╭─ Source material
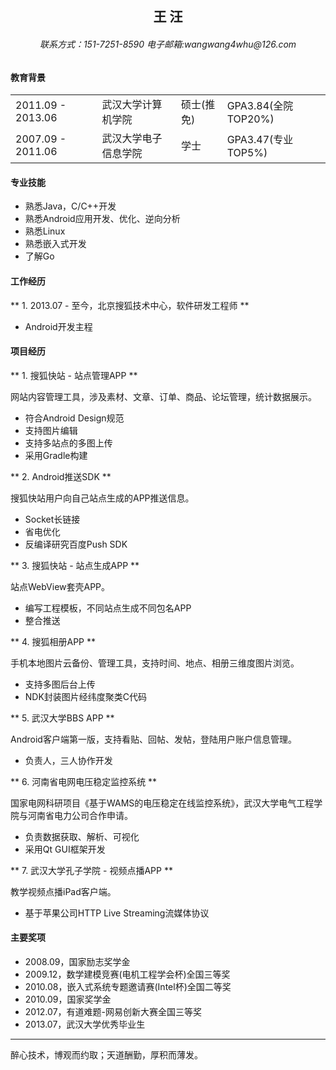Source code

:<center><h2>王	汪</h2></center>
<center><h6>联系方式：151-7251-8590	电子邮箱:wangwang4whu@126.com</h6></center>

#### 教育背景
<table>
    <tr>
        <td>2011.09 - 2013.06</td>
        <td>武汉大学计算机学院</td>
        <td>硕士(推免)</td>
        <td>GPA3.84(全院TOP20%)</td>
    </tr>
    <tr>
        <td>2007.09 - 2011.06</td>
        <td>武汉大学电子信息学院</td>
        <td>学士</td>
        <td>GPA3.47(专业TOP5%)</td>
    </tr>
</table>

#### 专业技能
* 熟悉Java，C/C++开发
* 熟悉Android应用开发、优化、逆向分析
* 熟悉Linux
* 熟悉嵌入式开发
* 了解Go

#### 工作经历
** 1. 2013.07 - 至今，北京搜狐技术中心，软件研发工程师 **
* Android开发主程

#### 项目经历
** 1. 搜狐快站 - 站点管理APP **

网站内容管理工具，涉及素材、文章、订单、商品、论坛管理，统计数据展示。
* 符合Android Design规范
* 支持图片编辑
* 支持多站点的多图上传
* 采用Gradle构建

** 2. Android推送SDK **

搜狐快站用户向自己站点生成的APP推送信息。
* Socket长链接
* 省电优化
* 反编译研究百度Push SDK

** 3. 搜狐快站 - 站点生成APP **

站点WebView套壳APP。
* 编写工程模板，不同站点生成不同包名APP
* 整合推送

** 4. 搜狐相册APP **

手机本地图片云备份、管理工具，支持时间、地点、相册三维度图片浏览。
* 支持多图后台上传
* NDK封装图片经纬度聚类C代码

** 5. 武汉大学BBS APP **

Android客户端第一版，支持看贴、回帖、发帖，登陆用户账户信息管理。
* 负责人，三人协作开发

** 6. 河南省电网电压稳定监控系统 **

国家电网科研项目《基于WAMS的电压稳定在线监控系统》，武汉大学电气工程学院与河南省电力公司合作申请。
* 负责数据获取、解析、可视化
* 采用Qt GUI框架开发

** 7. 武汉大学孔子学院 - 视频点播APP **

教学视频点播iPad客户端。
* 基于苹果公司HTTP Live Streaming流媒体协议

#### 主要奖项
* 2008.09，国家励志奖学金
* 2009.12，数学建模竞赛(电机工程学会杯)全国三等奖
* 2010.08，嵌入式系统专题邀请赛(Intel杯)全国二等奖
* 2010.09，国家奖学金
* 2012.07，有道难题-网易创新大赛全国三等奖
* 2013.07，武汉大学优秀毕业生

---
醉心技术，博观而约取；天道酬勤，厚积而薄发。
╰─
_Task description_. In repeating the entries, exclude the pictures and alter nothing else.

_Answer to this problem_.
Source code

:<center><h2>王	汪</h2></center>
<center><h6>联系方式：151-7251-8590	电子邮箱:wangwang4whu@126.com</h6></center>

#### 教育背景
<table>
    <tr>
        <td>2011.09 - 2013.06</td>
        <td>武汉大学计算机学院</td>
        <td>硕士(推免)</td>
        <td>GPA3.84(全院TOP20%)</td>
    </tr>
    <tr>
        <td>2007.09 - 2011.06</td>
        <td>武汉大学电子信息学院</td>
        <td>学士</td>
        <td>GPA3.47(专业TOP5%)</td>
    </tr>
</table>

#### 专业技能
* 熟悉Java，C/C++开发
* 熟悉Android应用开发、优化、逆向分析
* 熟悉Linux
* 熟悉嵌入式开发
* 了解Go

#### 工作经历
** 1. 2013.07 - 至今，北京搜狐技术中心，软件研发工程师 **
* Android开发主程

#### 项目经历
** 1. 搜狐快站 - 站点管理APP **

网站内容管理工具，涉及素材、文章、订单、商品、论坛管理，统计数据展示。
* 符合Android Design规范
* 支持图片编辑
* 支持多站点的多图上传
* 采用Gradle构建

** 2. Android推送SDK **

搜狐快站用户向自己站点生成的APP推送信息。
* Socket长链接
* 省电优化
* 反编译研究百度Push SDK

** 3. 搜狐快站 - 站点生成APP **

站点WebView套壳APP。
* 编写工程模板，不同站点生成不同包名APP
* 整合推送

** 4. 搜狐相册APP **

手机本地图片云备份、管理工具，支持时间、地点、相册三维度图片浏览。
* 支持多图后台上传
* NDK封装图片经纬度聚类C代码

** 5. 武汉大学BBS APP **

Android客户端第一版，支持看贴、回帖、发帖，登陆用户账户信息管理。
* 负责人，三人协作开发

** 6. 河南省电网电压稳定监控系统 **

国家电网科研项目《基于WAMS的电压稳定在线监控系统》，武汉大学电气工程学院与河南省电力公司合作申请。
* 负责数据获取、解析、可视化
* 采用Qt GUI框架开发

** 7. 武汉大学孔子学院 - 视频点播APP **

教学视频点播iPad客户端。
* 基于苹果公司HTTP Live Streaming流媒体协议

#### 主要奖项
* 2008.09，国家励志奖学金
* 2009.12，数学建模竞赛(电机工程学会杯)全国三等奖
* 2010.08，嵌入式系统专题邀请赛(Intel杯)全国二等奖
* 2010.09，国家奖学金
* 2012.07，有道难题-网易创新大赛全国三等奖
* 2013.07，武汉大学优秀毕业生

---
醉心技术，博观而约取；天道酬勤，厚积而薄发。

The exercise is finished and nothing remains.